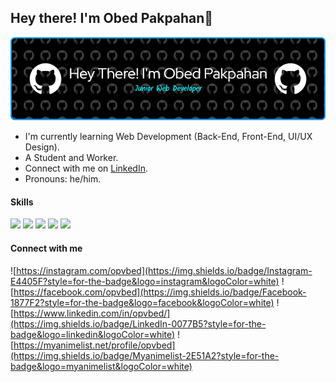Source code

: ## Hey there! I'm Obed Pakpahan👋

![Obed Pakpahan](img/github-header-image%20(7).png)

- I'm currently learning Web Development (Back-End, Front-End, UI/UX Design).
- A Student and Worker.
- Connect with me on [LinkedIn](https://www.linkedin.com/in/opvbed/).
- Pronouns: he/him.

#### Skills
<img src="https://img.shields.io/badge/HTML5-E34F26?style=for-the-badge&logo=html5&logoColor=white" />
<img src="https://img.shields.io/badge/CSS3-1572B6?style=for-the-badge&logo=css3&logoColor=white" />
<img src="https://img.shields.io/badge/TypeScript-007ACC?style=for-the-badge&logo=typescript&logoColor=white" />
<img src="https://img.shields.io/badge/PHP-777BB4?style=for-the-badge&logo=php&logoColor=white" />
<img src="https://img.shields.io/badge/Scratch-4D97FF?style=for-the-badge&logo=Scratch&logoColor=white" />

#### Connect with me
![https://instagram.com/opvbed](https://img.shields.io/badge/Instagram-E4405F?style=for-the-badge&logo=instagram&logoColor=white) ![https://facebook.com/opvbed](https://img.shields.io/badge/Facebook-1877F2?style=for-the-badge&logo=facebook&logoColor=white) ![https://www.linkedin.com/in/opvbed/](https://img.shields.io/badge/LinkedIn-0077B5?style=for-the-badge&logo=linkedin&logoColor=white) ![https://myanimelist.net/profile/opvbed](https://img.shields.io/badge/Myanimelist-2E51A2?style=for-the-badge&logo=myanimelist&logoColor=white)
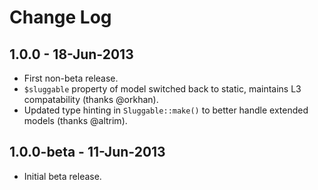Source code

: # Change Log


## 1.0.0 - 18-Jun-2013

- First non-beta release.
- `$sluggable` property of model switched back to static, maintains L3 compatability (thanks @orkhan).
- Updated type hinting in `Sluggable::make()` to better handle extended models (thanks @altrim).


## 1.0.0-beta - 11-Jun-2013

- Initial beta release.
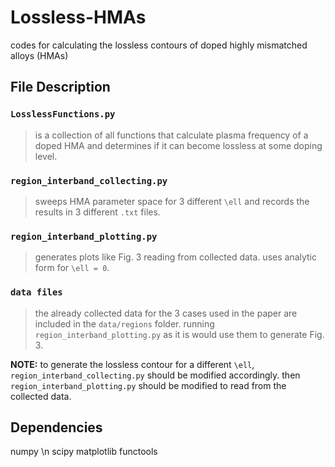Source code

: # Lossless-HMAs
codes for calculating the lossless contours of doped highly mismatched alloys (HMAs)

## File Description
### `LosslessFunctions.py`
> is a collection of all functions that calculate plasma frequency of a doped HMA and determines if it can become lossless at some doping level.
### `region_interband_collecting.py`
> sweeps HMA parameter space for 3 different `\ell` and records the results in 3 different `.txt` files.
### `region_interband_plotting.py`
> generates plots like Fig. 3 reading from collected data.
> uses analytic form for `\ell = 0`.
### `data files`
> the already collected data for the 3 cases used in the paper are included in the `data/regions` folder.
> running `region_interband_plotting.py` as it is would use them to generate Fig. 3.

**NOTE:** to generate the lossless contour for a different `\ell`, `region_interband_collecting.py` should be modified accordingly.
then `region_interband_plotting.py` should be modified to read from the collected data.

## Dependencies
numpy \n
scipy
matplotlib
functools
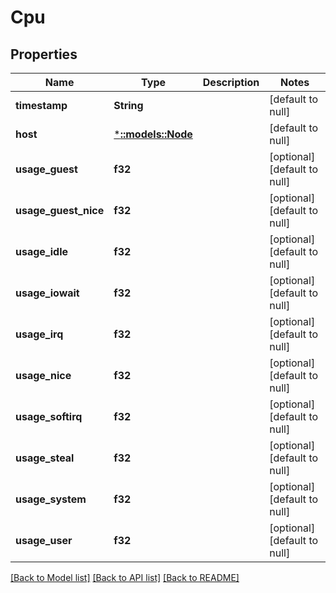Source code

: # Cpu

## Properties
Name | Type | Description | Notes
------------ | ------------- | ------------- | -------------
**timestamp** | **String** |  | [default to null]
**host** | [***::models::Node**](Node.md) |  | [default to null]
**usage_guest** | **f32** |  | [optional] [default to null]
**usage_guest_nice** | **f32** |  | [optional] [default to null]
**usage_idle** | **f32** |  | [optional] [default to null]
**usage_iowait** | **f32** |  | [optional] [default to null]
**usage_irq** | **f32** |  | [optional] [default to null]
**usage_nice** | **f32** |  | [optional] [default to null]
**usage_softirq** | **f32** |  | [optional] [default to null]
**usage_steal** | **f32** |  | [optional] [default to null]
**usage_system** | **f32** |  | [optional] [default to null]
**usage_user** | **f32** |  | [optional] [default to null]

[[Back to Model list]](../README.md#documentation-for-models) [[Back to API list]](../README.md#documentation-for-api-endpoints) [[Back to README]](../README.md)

▸ TRY IT
Filter the records, keeping only lines that contain "different", and show those lines.

▸ EXERCISE RESULT
> sweeps HMA parameter space for 3 different `\ell` and records the results in 3 different `.txt` files.
**NOTE:** to generate the lossless contour for a different `\ell`, `region_interband_collecting.py` should be modified accordingly.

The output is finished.